Where Defendant Has “Committed Acts of Infringement”

In re Cray did not address the meaning of the phrase “where the defendant has committed acts of infringement,” and most district court analyses since TC Heartland have not focused on this element of § 1400(b). Due to this lack of guidance, there may be uncertainty with respect to this aspect of venue going forward.

Courts have consistently held that an allegation of infringement in the district is sufficient to establish this element of the venue statute.37 Demonstration of actual infringement in the district is not required.38 Thus, for patent owners alleging that an infringing product was already made, used, sold, or offered for sale within a particular jurisdiction, the analysis appears straightforward.
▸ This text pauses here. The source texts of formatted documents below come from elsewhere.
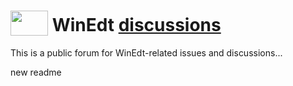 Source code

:  <h1><span><img src="https://github.com/WinEdt-Team/WinEdt/assets/34773801/e5a22c0f-29a2-48ae-95a6-9606e02c29c0" width="60" height="40" style="vertical-align:bottom;margin:0px 0px">  WinEdt <a href="https://github.com/WinEdt-Team/WinEdt/discussions" > discussions </a> </span></h1>
This is a public forum for WinEdt-related issues and discussions...


new readme


<!--
![WinEdt](https://github.com/WinEdt-Team/WinEdt/assets/34773801/e5a22c0f-29a2-48ae-95a6-9606e02c29c0)
-->

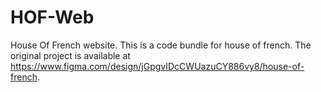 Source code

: # HOF-Web
House Of French website.
This is a code bundle for house of french. 
The original project is available at https://www.figma.com/design/jGpgvIDcCWUazuCY886vy8/house-of-french.


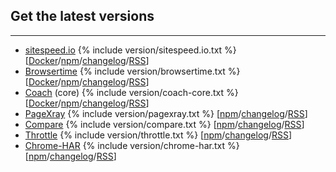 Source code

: ## Get the latest versions
* * *

 * [sitespeed.io](/documentation/sitespeed.io/) {% include version/sitespeed.io.txt %} [[Docker](https://hub.docker.com/r/sitespeedio/sitespeed.io/)/[npm](https://www.npmjs.com/package/sitespeed.io)/[changelog](https://github.com/sitespeedio/sitespeed.io/blob/main/CHANGELOG.md)/[RSS](https://github.com/sitespeedio/sitespeed.io/releases.atom)]
 * [Browsertime](/documentation/browsertime/) {% include version/browsertime.txt %} [[Docker](https://hub.docker.com/r/sitespeedio/browsertime/)/[npm](https://www.npmjs.com/package/browsertime)/[changelog](https://github.com/sitespeedio/browsertime/blob/main/CHANGELOG.md)/[RSS](https://github.com/sitespeedio/browsertime/releases.atom)]
 * [Coach](/documentation/coach/) (core) {% include version/coach-core.txt %} [[Docker](https://hub.docker.com/r/sitespeedio/coach/)/[npm](https://www.npmjs.com/package/webcoach)/[changelog](https://github.com/sitespeedio/coach-core/blob/main/CHANGELOG.md)/[RSS](https://github.com/sitespeedio/coach-core/releases.atom)]
 * [PageXray](/documentation/pagexray/) {% include version/pagexray.txt %} [[npm](https://www.npmjs.com/package/pagexray)/[changelog](https://github.com/sitespeedio/pagexray/blob/main/CHANGELOG.md)/[RSS](https://github.com/sitespeedio/pagexray/releases.atom)]
 * [Compare](https://compare.sitespeed.io/) {% include version/compare.txt %} [[npm](https://www.npmjs.com/package/@sitespeed.io/compare)/[changelog](https://github.com/sitespeedio/compare/blob/main/CHANGELOG.md)/[RSS](https://github.com/sitespeedio/compare/releases.atom)]
 * [Throttle](/documentation/throttle/) {% include version/throttle.txt %} [[npm](https://www.npmjs.com/package/@sitespeed.io/throttle)/[changelog](https://github.com/sitespeedio/throttle/blob/main/CHANGELOG.md)/[RSS](https://github.com/sitespeedio/throttle/releases.atom)]
 * [Chrome-HAR](/documentation/chrome-har/) {% include version/chrome-har.txt %} [[npm](https://www.npmjs.com/package/chrome-har)/[changelog](https://github.com/sitespeedio/chrome-har/blob/main/CHANGELOG.md)/[RSS](https://github.com/sitespeedio/chrome-har/releases.atom)]
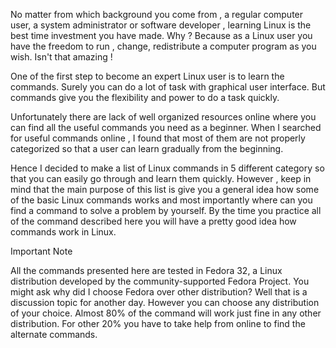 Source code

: 

No matter from which background you come from , a regular computer user, a system administrator or software developer , learning Linux is the best time investment you have made. Why ? Because as  a  Linux user you have the freedom to run , change, redistribute  a computer program as you wish. Isn't that amazing ! 

One of the first step to become an expert Linux user is to learn the commands. Surely you can do a lot of task with graphical user interface. But commands give you the flexibility and power to do a task quickly. 

Unfortunately there are lack of well organized resources  online where you can find all the useful commands you need as a beginner. When I searched for useful commands online , I found that most of them are not properly categorized  so that a user can learn gradually from the beginning. 
 
Hence I decided to make a list of Linux commands in 5 different category so that you can easily go through and learn them quickly. However , keep in mind that the main purpose of this list is give you a general idea how some of the basic Linux commands works and most importantly where can you find a command to solve a problem by yourself. By the time you practice all of the command described here you will have a pretty good idea how commands work in Linux.

Important Note 

All the commands presented here are tested in Fedora 32, a Linux distribution developed by the community-supported Fedora Project. You might ask why did I choose Fedora over other distribution? Well that is a discussion topic for another day. However you can choose any distribution of your choice. Almost 80% of the command will work just fine in any other distribution. For other 20% you have to take help from online to find the alternate commands.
Application of this element may be more complicated under other circumstances. For example, the District of Delaware analyzed the “acts of infringement” language in the context of a Hatch-Waxman suit-an issue which the court pointed out appeared to be one of first impression.39 The court first noted that the choice of verb tense in the patent venue statute (“has committed”) is problematic in the Hatch-Waxman context, where the infringement analysis is focused on whether infringement will occur in the future, and not on past or present acts.40 Recognizing the forward-thinking nature of Hatch-Waxman litigations, the court concluded that “an ANDA filer’s future, intended acts must be included as part of the ‘acts of infringement’ analysis for purposes of determining if venue is proper.”41 The court relied heavily on the Federal Circuit’s decision in Acorda, which held that an ANDA filer’s “planned future conduct” that is “purposefully directed at the State” satisfies the “minimum contacts” standard for personal jurisdiction.42 Thus, the court concluded that the defendant’s submission of the ANDA, the future acts the defendant intended to take upon ANDA approval, plus an intent to market the ANDA product in the District of Delaware, were sufficient to show that the defendant has committed acts of infringement in the district.43

The “act of infringement” aspect of venue may also present challenges for parties alleging indirect infringement. While this issue has not yet been addressed in detail, at least two judges have seemingly implied that, for induced infringement, the “act of infringement” is committed in the district where the direct infringement will occur or has occurred, and not where the inducing party is located.44

Who Bears the Burden of Proof?

Due to the recent escalating use of the second test under § 1400(b), district courts are also facing the question of which party bears the burden of proving whether or not acts of infringement occurred in the relevant district and whether or not the accused infringer has a regular and established place of business in that district.

Prior to TC Heartland, the Circuit courts were not uniform in their views on this issue.45 Thus, it is unsurprising that district courts that have addressed this issue since TC Heartland are similarly split. The majority of district courts have held that the burden rests with the plaintiff to establish that venue is proper in their chosen forum,46 likely because the plaintiff is obligated to institute an action in a permissible forum. Other district courts-mainly in the Third and Fifth Circuits-have determined that the burden is on the defendant to demonstrate improper venue, reasoning that a venue objection is a personal privilege of the movant offering protection from inconvenience.47

Going forward, litigants should be cognizant of how jurisdictions handle this issue. When selecting where to institute an action, a plaintiff should be aware of their chosen forum’s position on burden in preparation for future potential venue challenges. Before filing a motion to dismiss for improper venue, a defendant should likewise consider who will bear the burden in that forum. And if the burden will likely rest with the defendant, it should be sure to include sufficient details in its opening motion (e.g., through accompanying affidavits) to demonstrate why venue is improper.